=== Provided records ===
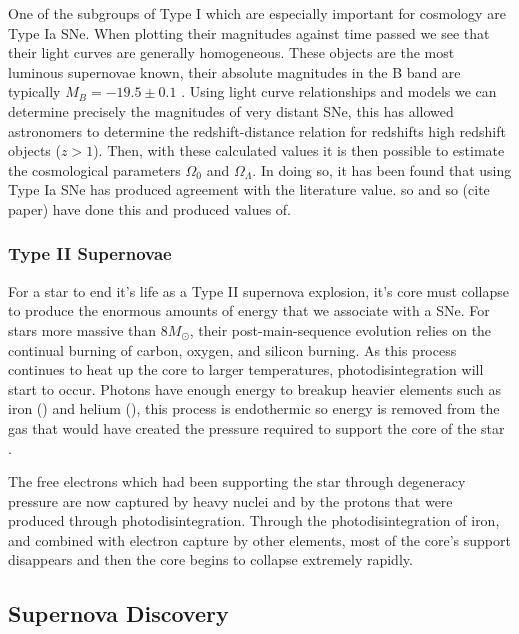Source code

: \documentclass[twocolumn]{revtex4}
\begin{document}
One of the subgroups of Type I which are especially important for cosmology are Type Ia SNe. When plotting their magnitudes against time passed we see that their light curves are generally homogeneous. These objects are the most luminous supernovae known, their absolute magnitudes in the B band are typically $M_B = -19.5 \pm 0.1$ \cite{posn}. Using light curve relationships and models we can determine precisely the magnitudes of very distant SNe, this has allowed astronomers to determine the redshift-distance relation for redshifts high redshift objects ($z>1$). Then, with these calculated values it is then possible to estimate the cosmological parameters $\Omega_0$ and $\Omega_\Lambda$. In doing so, it has been found that using Type Ia SNe has produced agreement with the literature value. so and so (cite paper) have done this and produced values of. 

\vspace{-3ex}
\subsubsection{Type II Supernovae}
\vspace{-2ex}

For a star to end it's life as a Type II supernova explosion, it's core must collapse to produce the enormous amounts of energy that we associate with a SNe. For stars more massive than $8 M_{\odot}$, their post-main-sequence evolution relies on the continual burning of carbon, oxygen, and silicon burning. As this process continues to heat up the core to larger temperatures, photodisintegration will start to occur. Photons have enough energy to breakup heavier elements such as iron () and helium (), this process is endothermic so energy is removed from the gas that would have created the pressure required to support the core of the star \cite{mod_ast}. 

The free electrons which had been supporting the star through degeneracy pressure are now captured by heavy nuclei and by the protons that were produced through photodisintegration. Through the photodisintegration of iron, and combined with electron capture by other elements, most of the core's support disappears and then the core begins to collapse extremely rapidly. 

\vspace{-3ex}
\subsection{Supernova Discovery}
\vspace{-2ex}
\end{document}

=== Work order ===
The entries above must be output exactly, with every image left out.

=== Solution below ===
Source code

: \documentclass[twocolumn]{revtex4}
\begin{document}
One of the subgroups of Type I which are especially important for cosmology are Type Ia SNe. When plotting their magnitudes against time passed we see that their light curves are generally homogeneous. These objects are the most luminous supernovae known, their absolute magnitudes in the B band are typically $M_B = -19.5 \pm 0.1$ \cite{posn}. Using light curve relationships and models we can determine precisely the magnitudes of very distant SNe, this has allowed astronomers to determine the redshift-distance relation for redshifts high redshift objects ($z>1$). Then, with these calculated values it is then possible to estimate the cosmological parameters $\Omega_0$ and $\Omega_\Lambda$. In doing so, it has been found that using Type Ia SNe has produced agreement with the literature value. so and so (cite paper) have done this and produced values of. 

\vspace{-3ex}
\subsubsection{Type II Supernovae}
\vspace{-2ex}

For a star to end it's life as a Type II supernova explosion, it's core must collapse to produce the enormous amounts of energy that we associate with a SNe. For stars more massive than $8 M_{\odot}$, their post-main-sequence evolution relies on the continual burning of carbon, oxygen, and silicon burning. As this process continues to heat up the core to larger temperatures, photodisintegration will start to occur. Photons have enough energy to breakup heavier elements such as iron () and helium (), this process is endothermic so energy is removed from the gas that would have created the pressure required to support the core of the star \cite{mod_ast}. 

The free electrons which had been supporting the star through degeneracy pressure are now captured by heavy nuclei and by the protons that were produced through photodisintegration. Through the photodisintegration of iron, and combined with electron capture by other elements, most of the core's support disappears and then the core begins to collapse extremely rapidly. 

\vspace{-3ex}
\subsection{Supernova Discovery}
\vspace{-2ex}
\end{document}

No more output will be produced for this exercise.